Standalone VPC Lattice Services

What are standalone VPC Lattice services?

Standalone VPC Lattice services are services created without automatic service network association. They provide more flexibility for independent service management, selective service network membership, and integration with external systems. Use the application-networking.k8s.aws/standalone: "true" annotation on Gateway or Route resources to enable this mode.

Why is my standalone service not accessible from other services?

Standalone services are not automatically discoverable through service network DNS resolution. To enable communication:

  1. Use the VPC Lattice assigned DNS name from the route annotation: 

    kubectl get httproute my-route -o jsonpath='{.metadata.annotations.application-networking\.k8s\.aws/lattice-assigned-domain-name}'

  2. Manually associate the service with a service network using AWS CLI: 

    SERVICE_ARN=$(kubectl get httproute my-route -o jsonpath='{.metadata.annotations.application-networking\.k8s\.aws/lattice-service-arn}')
SERVICE_ID=$(echo "$SERVICE_ARN" | cut -d'/' -f2)
aws vpc-lattice create-service-network-service-association \
  --service-network-identifier "sn-12345678901234567" \
  --service-identifier "$SERVICE_ID"

How do I transition between standalone and service network modes?

To transition from service network to standalone mode: 

kubectl annotate httproute my-route application-networking.k8s.aws/standalone=true

To transition from standalone to service network mode: 

kubectl annotate httproute my-route application-networking.k8s.aws/standalone-

The controller handles transitions gracefully without service disruption.

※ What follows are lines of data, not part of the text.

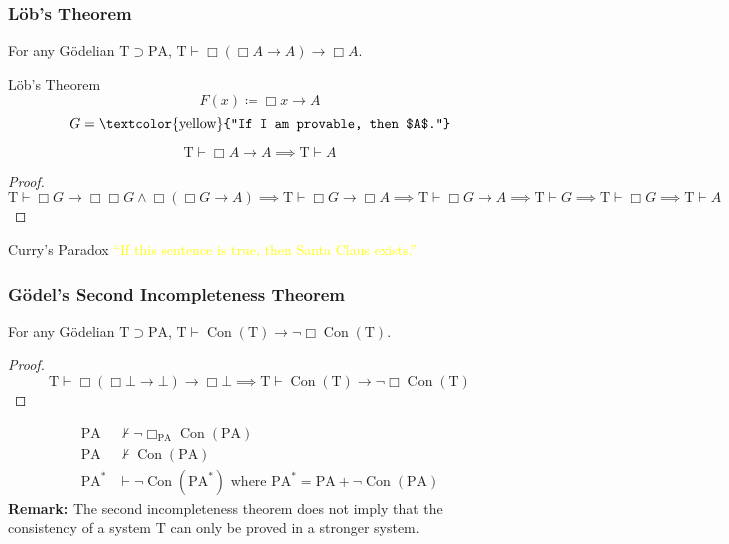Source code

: \documentclass[UTF8,11pt,colorlinks,compress,openany]{beamer}%
\begin{document}
\begin{frame}\frametitle{L\"ob's Theorem}
\setlength\abovedisplayskip{0pt}
\setlength\belowdisplayskip{0pt}
	\begin{theorem}[L\"ob's Theorem]
		For any G\"odelian $\mathrm{T}\supset \mathrm{PA} $, $\mathrm{T}\vdash\Box (\Box A\to A)\to\Box A$.
	\end{theorem}
	\begin{block}{L\"ob's Theorem}
		\[F(x)\coloneqq \Box x\to A\]
		\[G=\text{\textcolor{yellow}{``If I am provable, then $A$.''}}\]
	\end{block}
	\begin{corollary}
		\[\mathrm{T}\vdash\Box A\to A\implies \mathrm{T}\vdash A\]
	\end{corollary}\vspace{-1ex}
	\begin{proof}
	$\mathrm{T}\vdash\Box G\to \Box \Box G\wedge\Box (\Box G\to A)\implies\mathrm{T}\vdash\Box G\to\Box A\implies \mathrm{T}\vdash\Box G\to A\implies\mathrm{T}\vdash G\implies\mathrm{T}\vdash\Box G\implies\mathrm{T}\vdash A$
	\end{proof}\vspace{-1ex}
	\begin{block}{Curry's Paradox}
		\centering \textcolor{yellow}{``If this sentence is true, then Santa Claus exists.''}
	\end{block}
\end{frame}

\begin{frame}\frametitle{G\"odel's Second Incompleteness Theorem}
\setlength\abovedisplayskip{0pt}
\setlength\belowdisplayskip{0pt}
	\begin{theorem}
		For any G\"odelian $\mathrm{T}\supset \mathrm{PA} $, $\mathrm{T}\vdash\operatorname{Con}(\mathrm{T})\to\neg\Box \operatorname{Con}(\mathrm{T})$.
	\end{theorem}
	\begin{proof}
		\[\mathrm{T}\vdash\Box (\Box \bot\to\bot)\to\Box \bot\implies\mathrm{T}\vdash\operatorname{Con}(\mathrm{T})\to\neg\Box \operatorname{Con}(\mathrm{T})\]
	\end{proof}
	\begin{align*}
		\mathrm{PA}&\nvdash\neg\Box_{\mathrm{PA}}\operatorname{Con}(\mathrm{PA})\\
		\mathrm{PA}&\nvdash\operatorname{Con}(\mathrm{PA})\\
		\mathrm{PA}^*&\vdash\neg\operatorname{Con}(\mathrm{PA}^*) \mbox{ where } \mathrm{PA}^*=\mathrm{PA}+\neg\operatorname{Con}(\mathrm{PA})
	\end{align*}
	\textbf{Remark:} The second incompleteness theorem does not imply that the consistency of a system $\mathrm{T}$ can only be proved in a stronger system.
\end{frame}
\end{document}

Why isn't my route-level annotation working?

Check the annotation precedence:

  1. Route-level annotations override Gateway-level annotations
  2. Gateway-level annotations apply to all routes referencing that gateway
  3. Invalid annotation values (anything other than "true" or "false") are treated as "false"

Verify your annotation syntax: 

kubectl get httproute my-route -o yaml | grep -A5 -B5 standalone

How do I access the VPC Lattice service ARN for AWS RAM sharing?

The service ARN is automatically populated in the route annotations:

# Get service ARN
SERVICE_ARN=$(kubectl get httproute my-route -o jsonpath='{.metadata.annotations.application-networking\.k8s\.aws/lattice-service-arn}')

# Use for RAM sharing
aws ram create-resource-share \
  --name "shared-lattice-service" \
  --resource-arns "$SERVICE_ARN" \
  --principals "123456789012"

Can I use standalone services with existing policies?

Yes, all existing policies (IAMAuthPolicy, TargetGroupPolicy, AccessLogPolicy, VpcAssociationPolicy) work normally with standalone services. The only difference is the lack of automatic service network association.

What happens if I have conflicting annotations on Gateway and Route?

Route-level annotations always take precedence over Gateway-level annotations. For example:

  • Gateway has standalone: "true"
  • Route has standalone: "false"
  • Result: The route creates a service network associated service

Why don't I see the service ARN annotation immediately?

The service ARN annotation is populated after the VPC Lattice service is successfully created. This typically takes 30-60 seconds. Check the route status and controller logs if the annotation doesn't appear within a few minutes.

Can standalone services communicate across VPCs?

Standalone services require explicit configuration for cross-VPC communication through AWS RAM sharing to share the service with other accounts/VPCs. Service network associated services automatically handle cross-VPC communication within the same service network.

How do I prevent 503 errors during deployments?

When using AWS Gateway API Controller with EKS, customers may experience 503 errors during deployments due to a timing gap between pod termination and VPC Lattice configuration propagation, which affects the time controller takes to deregister a terminating pod. We recommend setting terminationGracePeriod to at least 150 seconds and implementing a preStop hook that has a sleep of 60 seconds (but no more than the terminationGracePeriod). For optimal performance, also consider setting ROUTE_MAX_CONCURRENT_RECONCILES to 10 which further accelerates the pod deregistration process, regardless of the number of targets.